E me veio uma ideia simples, o golfe é um "clube invisível".
É um esporte com paisagens deslumbrantes, campos impecáveis, tradição centenária e grandes torneios. Mas talvez o aspecto mais fascinante da modalidade esteja fora do placar, dos troféus e bem longe de qualquer crachá ou lista oficial de membros.
O golfe é um clube sem paredes. Sem cartão de acesso. Sem dress code escrito em papel.
A modalidade tem um pacto silencioso entre aqueles que entendem o que o jogo representa.
No buraco 19, raramente o papo é sobre futebol. O assunto gira em torno de investimentos, negócios, ideias, projetos, viagens, família. É propositivo.

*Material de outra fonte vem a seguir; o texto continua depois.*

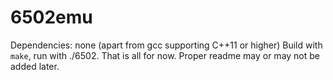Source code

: # 6502emu
Dependencies: none (apart from gcc supporting C++11 or higher)
Build with ```make```, run with ./6502. That is all for now.
Proper readme may or may not be added later.
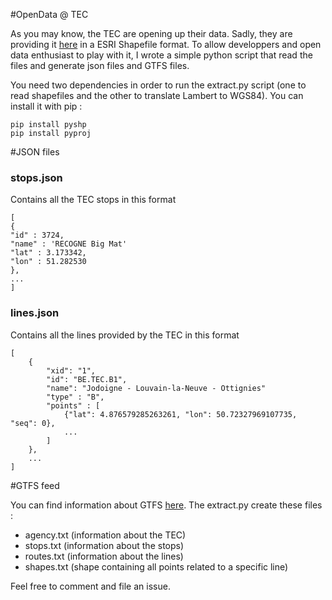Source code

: #OpenData @ TEC

As you may know, the TEC are opening up their data. Sadly, they are providing it [here](http://) in a ESRI Shapefile format.
To allow developpers and open data enthusiast to play with it, I wrote a simple python script that read the files and generate
json files and GTFS files.

You need two dependencies in order to run the extract.py script (one to read shapefiles and the other to translate Lambert to 
WGS84). You can install it with pip : 

```
pip install pyshp
pip install pyproj
```

#JSON files

### stops.json
Contains all the TEC stops in this format 
```
[
{
"id" : 3724,
"name" : 'RECOGNE Big Mat'
"lat" : 3.173342,
"lon" : 51.282530
},
...
]
```

### lines.json
Contains all the lines provided by the TEC in this format
```
[
	{
		"xid": "1", 
		"id": "BE.TEC.B1",
		"name": "Jodoigne - Louvain-la-Neuve - Ottignies"	
		"type" : "B",	
		"points" : [
			{"lat": 4.876579285263261, "lon": 50.72327969107735, "seq": 0},
			...
		]	
	},
	...
]
```

#GTFS feed

You can find information about GTFS [here](https://developers.google.com/transit/gtfs/). The extract.py create these files : 
* agency.txt (information about the TEC)
* stops.txt  (information about the stops)
* routes.txt (information about the lines)
* shapes.txt (shape containing all points related to a specific line)


Feel free to comment and file an issue.


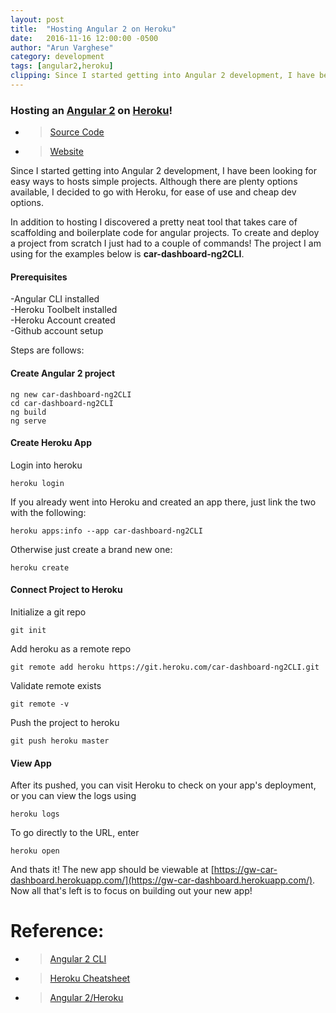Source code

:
 ```yaml
---
layout: post
title:  "Hosting Angular 2 on Heroku"
date:   2016-11-16 12:00:00 -0500
author: "Arun Varghese"
category: development
tags: [angular2,heroku]
clipping: Since I started getting into Angular 2 development, I have been looking for easy ways to hosts simple projects. Although there are plenty options available, I decided to go with Heroku, for ease of use and cheap dev options. In addition to hosting I discovered a pretty neat tool that takes care of scaffolding and boilerplate code for angular projects. To create and deploy a project from scratch I just had to a couple of commands! The project I am using for the examples below is car-dashboard-ng2CLI... 
---
```


### Hosting an [Angular 2](https://angular.io/) on [Heroku](https://heroku.com/)!

+ > [Source Code](https://github.com/gitwrecked/car-dashboard-ng2CLI)
+ > [Website](https://gw-car-dashboard.herokuapp.com/)

Since I started getting into Angular 2 development, I have been looking for easy ways to hosts simple projects. Although there are plenty options available, I decided to go with Heroku, for ease of use and cheap dev options. 

In addition to hosting I discovered a pretty neat tool that takes care of scaffolding and boilerplate code for angular projects. To create and deploy a project from scratch I just had to a couple of commands! The project I am using for the examples below is **car-dashboard-ng2CLI**. 

#### Prerequisites  
-Angular CLI installed  
-Heroku Toolbelt installed  
-Heroku Account created  
-Github account setup  

Steps are follows:

#### Create Angular 2 project  
```
ng new car-dashboard-ng2CLI
cd car-dashboard-ng2CLI
ng build
ng serve
```

#### Create Heroku App  
Login into heroku  
```
heroku login  
```  
If you already went into Heroku and created an app there, just link the two with the following:  
```
heroku apps:info --app car-dashboard-ng2CLI 
```  
Otherwise just create a brand new one:  
```
heroku create
```

#### Connect Project to Heroku  
Initialize a git repo   
```  
git init  
```  
Add heroku as a remote repo  
```  
git remote add heroku https://git.heroku.com/car-dashboard-ng2CLI.git
```  
Validate remote exists  
```  
git remote -v  
```  
Push the project to heroku  
```  
git push heroku master
```  

#### View App  
After its pushed, you can visit Heroku to check on your app's deployment, or you can view the logs using  
```
heroku logs  
```  
To go directly to the URL, enter  
```  
heroku open  
```  

And thats it! The new app should be viewable at [https://gw-car-dashboard.herokuapp.com/](https://gw-car-dashboard.herokuapp.com/). Now all that's left is to focus on building out your new app!

# Reference:

+ >[Angular 2 CLI](https://github.com/angular/angular-cli)  
+ >[Heroku Cheatsheet](http://ruten.ca/2012/02/15/heroku-cheatsheet-useful-heroku-commands-reference/)  
+ >[Angular 2/Heroku](https://www.angularonrails.com/deploy-angular-cli-webpack-project-heroku/)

O ambiente é de gente que valoriza o tempo, a experiência e, principalmente, a conexão humana.
Ser convidado para jogar golfe com alguém, diz muito mais sobre você fazer parte desse clube do que apenas disputar uma partida. O jogo revela caráter, paciência, ética e principalmente como cada um lida com vitórias, derrotas e imprevistos.
Não por acaso 90% dos golfistas preferem fazer negócios com quem também pratica o esporte. E isso acontece porque existe uma lealdade natural entre aqueles que compartilham essa paixão.
O "clube invisível" do golfe se estende por campos e fairways ao redor do mundo.
É cheio de história e tradição, mas se renova a cada geração com uma modernidade que respeita a etiqueta e celebra o lifestyle que só o golfe proporciona.
No final das contas, fazer parte do "Clube Invisível" vale muito mais que o troféu.